Conscient du fait qu’une civilisation repose à la fois sur l’éducation, les croyances et le maintien de l’ordre social, le roi Njoya va au-delà de l’enseignement de son écriture comme outil linguistique ; il véhicule également cela en intégrant les éléments de tradition et construit toute  une idéologie. Sur le plan de la justice, il rédige un Code civil et des lois sur le plan pénal pour son peuple afin de garantir une stabilité et la justice. Cette loi qui se fait respecter par des institutions qu’il avait mises en place et dont il s’assurait que cela soit respecté.

(C) Alchetron

Dans un environnement influencé par la foi ancestrale, l’islam et le christianisme, le roi Njoya est à la fois converti au christianisme et à l’islam tout en laissant libre choix à son peuple de suivre sa foi. Il est important de noter que les différentes adhésions de celui-ci à chacune des croyances sont motivées par le désir d’apprendre  afin de puiser des ressources essentielles de ces croyances qu’il devait ensuite implémenter pour le bien de son peuple.

Création de l’âme d’un peuple : l’art chez les bamouns

Le roi Njoya est celui à qui revient le privilège de la transformation d’un peuple en un peuple de sculpteurs. Il est celui qui inculqua cet art à son peuple ; car lui-même en était un bon artiste. Il a appris et a rependu l’artisanat à partir du bronze fondu dans la communauté, et construit un palais singulier et particulier d’un architecte qualifié.

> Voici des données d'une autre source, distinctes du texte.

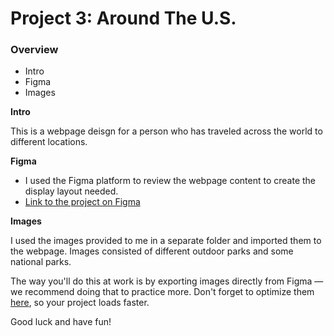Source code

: # Project 3: Around The U.S.

### Overview

- Intro
- Figma
- Images

**Intro**

This is a webpage deisgn for a person who has traveled across the world to different locations.

**Figma**

- I used the Figma platform to review the webpage content to create the display layout needed.
- [Link to the project on Figma](https://www.figma.com/file/ii4xxsJ0ghevUOcssTlHZv/Sprint-3%3A-Around-the-US?node-id=0%3A1)

**Images**

I used the images provided to me in a separate folder and imported them to the webpage.
Images consisted of different outdoor parks and some national parks.

The way you'll do this at work is by exporting images directly from Figma — we recommend doing that to practice more. Don't forget to optimize them [here](https://tinypng.com/), so your project loads faster.

Good luck and have fun!
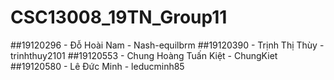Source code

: # CSC13008_19TN_Group11
##19120296 - Đỗ Hoài Nam - Nash-equilbrm
##19120390 - Trịnh Thị Thùy - trinhthuy2101
##19120553 - Chung Hoàng Tuấn Kiệt - ChungKiet
##19120580 - Lê Đức Minh - leducminh85
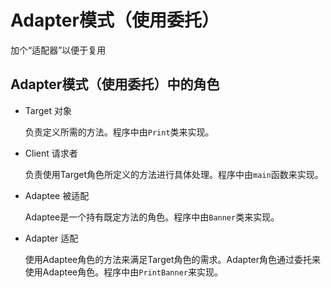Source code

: # Adapter模式（使用委托）

加个“适配器”以便于复用

## Adapter模式（使用委托）中的角色

- Target 对象

  负责定义所需的方法。程序中由`Print`类来实现。

- Client 请求者

  负责使用Target角色所定义的方法进行具体处理。程序中由`main`函数来实现。

- Adaptee 被适配

  Adaptee是一个持有既定方法的角色。程序中由`Banner`类来实现。

- Adapter 适配

  使用Adaptee角色的方法来满足Target角色的需求。Adapter角色通过委托来使用Adaptee角色。程序中由`PrintBanner`来实现。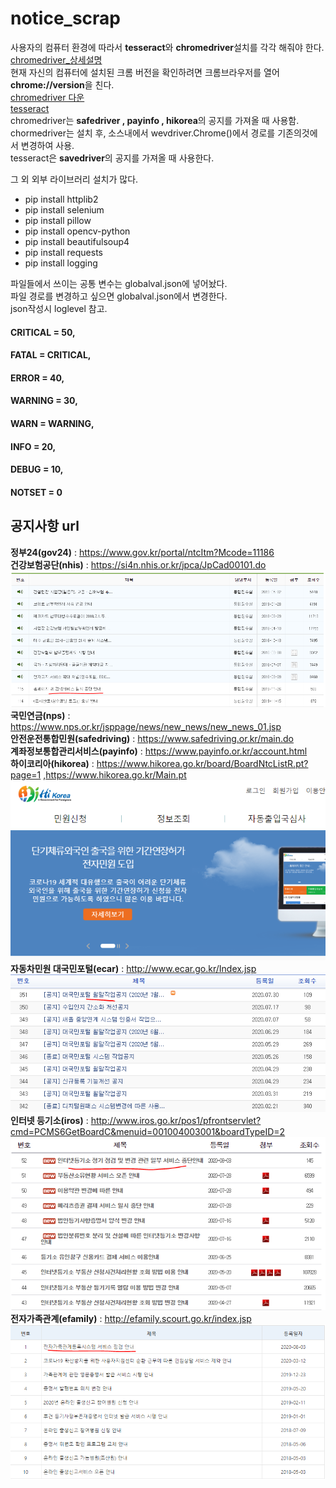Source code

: # notice_scrap
사용자의 컴퓨터 환경에 따라서 **tesseract**와 **chromedriver**설치를 각각 해줘야 한다.   
[chromedriver_상세설명](https://beomi.github.io/2017/02/27/HowToMakeWebCrawler-With-Selenium/ "chromedriver 설정 방법블로그")       
현재 자신의 컴퓨터에 설치된 크롬 버전을 확인하려면 크롬브라우저를 열어 **chrome://version**을 친다.  
[chromedriver 다운](https://sites.google.com/a/chromium.org/chromedriver/home "다운링크")   
[tesseract](https://github.com/UB-Mannheim/tesseract/wiki "tesseract 다운링크")  
chromedriver는 **safedriver , payinfo , hikorea**의 공지를 가져올 때 사용함.  
chormedriver는 설치 후, 소스내에서 wevdriver.Chrome()에서 경로를 기존의것에서 변경하여 사용.  
tesseract은 **savedriver**의 공지를 가져올 때 사용한다.

그 외 외부 라이브러리 설치가 많다.
* pip install httplib2
* pip install selenium
* pip install pillow
* pip install opencv-python
* pip install beautifulsoup4
* pip install requests
* pip install logging


파일들에서 쓰이는 공통 변수는 globalval.json에 넣어놨다.  
파일 경로를 변경하고 싶으면 globalval.json에서 변경한다.  
json작성시 loglevel 참고.  
#### CRITICAL = 50,
#### FATAL = CRITICAL,
#### ERROR = 40,
#### WARNING = 30,
#### WARN = WARNING,
#### INFO = 20,
#### DEBUG = 10,
#### NOTSET = 0

## 공지사항 url 
**정부24(gov24)**  : https://www.gov.kr/portal/ntcItm?Mcode=11186  
**건강보험공단(nhis)** : https://si4n.nhis.or.kr/jpca/JpCad00101.do
!["nhis 공지사항"](nhis.PNG)    
**국민연금(nps)** : https://www.nps.or.kr/jsppage/news/new_news/new_news_01.jsp  
**안전운전통합민원(safedriving)** : https://www.safedriving.or.kr/main.do  
**계좌정보통합관리서비스(payinfo)** : https://www.payinfo.or.kr/account.html  
**하이코리아(hikorea)** : https://www.hikorea.go.kr/board/BoardNtcListR.pt?page=1  ,https://www.hikorea.go.kr/Main.pt
!["hikorea 공지사항"](hikorea.PNG)      
**자동차민원 대국민포털(ecar)** : http://www.ecar.go.kr/Index.jsp
!["ecar 공지사항"](ecar.PNG)   
**인터넷 등기소(iros)** : http://www.iros.go.kr/pos1/pfrontservlet?cmd=PCMS6GetBoardC&menuid=001004003001&boardTypeID=2
!["iros 공지사항"](iros.PNG)   
**전자가족관계(efamily)** : http://efamily.scourt.go.kr/index.jsp
!["efamily 공지사항"](efamily.PNG)  


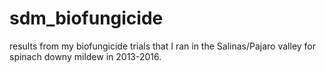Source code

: # sdm_biofungicide
results from my biofungicide trials that I ran in the Salinas/Pajaro valley for spinach downy mildew in 2013-2016.
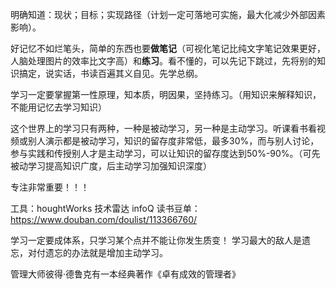 明确知道：现状；目标；实现路径（计划一定可落地可实施，最大化减少外部因素影响）。

好记忆不如烂笔头，简单的东西也要**做笔记**（可视化笔记比纯文字笔记效果更好，人脑处理图片的效率比文字高）和**练习**。看不懂的，可以先记下跳过，先将别的知识搞定，说实话，书读百遍其义自见。先学总纲。

学习一定要掌握第一性原理，知本质，明因果，坚持练习。（用知识来解释知识，不能用记忆去学习知识）

这个世界上的学习只有两种，一种是被动学习，另一种是主动学习。听课看书看视频或别人演示都是被动学习，知识的留存度非常低，最多30%，而与别人讨论，参与实践和传授别人才是主动学习，可以让知识的留存度达到50%-90%。（可先被动学习提高知识广度，后主动学习加强知识深度）

专注非常重要！！！

工具：houghtWorks 技术雷达  infoQ
读书豆单：https://www.douban.com/doulist/113366760/

学习一定要成体系，只学习某个点并不能让你发生质变！
学习最大的敌人是遗忘，对付遗忘的办法就是增加主动学习。

管理大师彼得·德鲁克有一本经典著作《卓有成效的管理者》
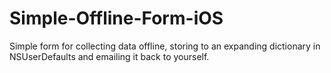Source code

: # Simple-Offline-Form-iOS
Simple form for collecting data offline, storing to an expanding dictionary in NSUserDefaults and emailing it back to yourself. 

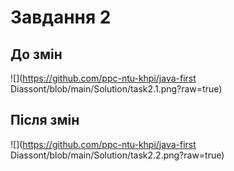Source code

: # Завдання 2

## До змін
![](https://github.com/ppc-ntu-khpi/java-first
Diassont/blob/main/Solution/task2.1.png?raw=true)

## Після змін
![](https://github.com/ppc-ntu-khpi/java-first
Diassont/blob/main/Solution/task2.2.png?raw=true)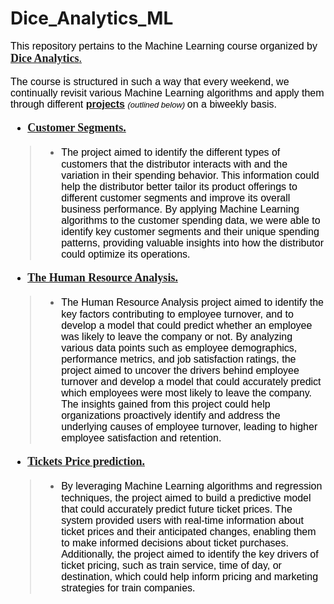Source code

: # Dice_Analytics_ML
<font face="Arial" size="3" color="black">This repository pertains to the Machine Learning course organized by <font face="Arial Black" size="4" color="black">[__Dice Analytics__.](https://diceanalytics.pk/)

<font face="Arial" size="3" color="black">The course is structured in such a way that every weekend, we continually revisit various Machine Learning algorithms and apply them through different [__projects__](https://github.com/Sanaullah-nahk/Dice_Analytics_ML/tree/main/Assignments) <font face="Arial" size="2" color="black">*(outlined below)* <font face="Arial" size="3" color="black">on a biweekly basis.

  - <font face="Arial Black" size="4" color="blue">[__Customer Segments.__](https://github.com/Sanaullah-nahk/Dice_Analytics_ML/tree/main/Assignments/Customer%20Segementation)
> * <font face="Arial" size="3" color="black">The project aimed to identify the different types of customers that the distributor interacts with and the variation in their spending behavior. This information could help the distributor better tailor its product offerings to different customer segments and improve its overall business performance. By applying Machine Learning algorithms to the customer spending data, we were able to identify key customer segments and their unique spending patterns, providing valuable insights into how the distributor could optimize its operations.

  - <font face="Arial Black" size="4" color="blue">[__The Human Resource Analysis.__](https://github.com/Sanaullah-nahk/Dice_Analytics_ML/tree/main/Assignments/HR%20Churn%20Prediction%20Project-2)
> * <font face="Arial" size="3" color="black">The Human Resource Analysis project aimed to identify the key factors contributing to employee turnover, and to develop a model that could predict whether an employee was likely to leave the company or not. By analyzing various data points such as employee demographics, performance metrics, and job satisfaction ratings, the project aimed to uncover the drivers behind employee turnover and develop a model that could accurately predict which employees were most likely to leave the company. The insights gained from this project could help organizations proactively identify and address the underlying causes of employee turnover, leading to higher employee satisfaction and retention.

  - <font face="Arial Black" size="4" color="blue">[__Tickets Price prediction.__](https://github.com/Sanaullah-nahk/Dice_Analytics_ML/tree/main/Assignments/Price%20Prediction%20project%20-regression)
> * <font face="Arial" size="3" color="black">By leveraging Machine Learning algorithms and regression techniques, the project aimed to build a predictive model that could accurately predict future ticket prices. The system provided users with real-time information about ticket prices and their anticipated changes, enabling them to make informed decisions about ticket purchases. Additionally, the project aimed to identify the key drivers of ticket pricing, such as train service, time of day, or destination, which could help inform pricing and marketing strategies for train companies.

Le palais du Sultan, (C) Culture Ebène

Le département du Noun jusqu’à aujourd’hui est réputé par son talent de sculpteur et d’architecte qui s’est démarqué au fil des années. Cela peut être perçu par la forme artistique du palais qui n’est que la rénovation de celui qu’avait construit le roi génie. Nous pouvons également faire référence à la splendeur du musée royal construit en 2017 en forme de serpent à deux têtes avec une araignée au-dessus (symbole et mythe du peuple).

Le roi Njoya, roi au génie, à l’intelligence et à la volonté d’innover est l’auteur d’une grande série de créations. Celui que l’on peut considérer comme le roi qui a su garder la paix, l’intégrité et la grandeur de son peuple face aux influences extérieures, Njoya est le roi de la civilisation moderne Bamoun.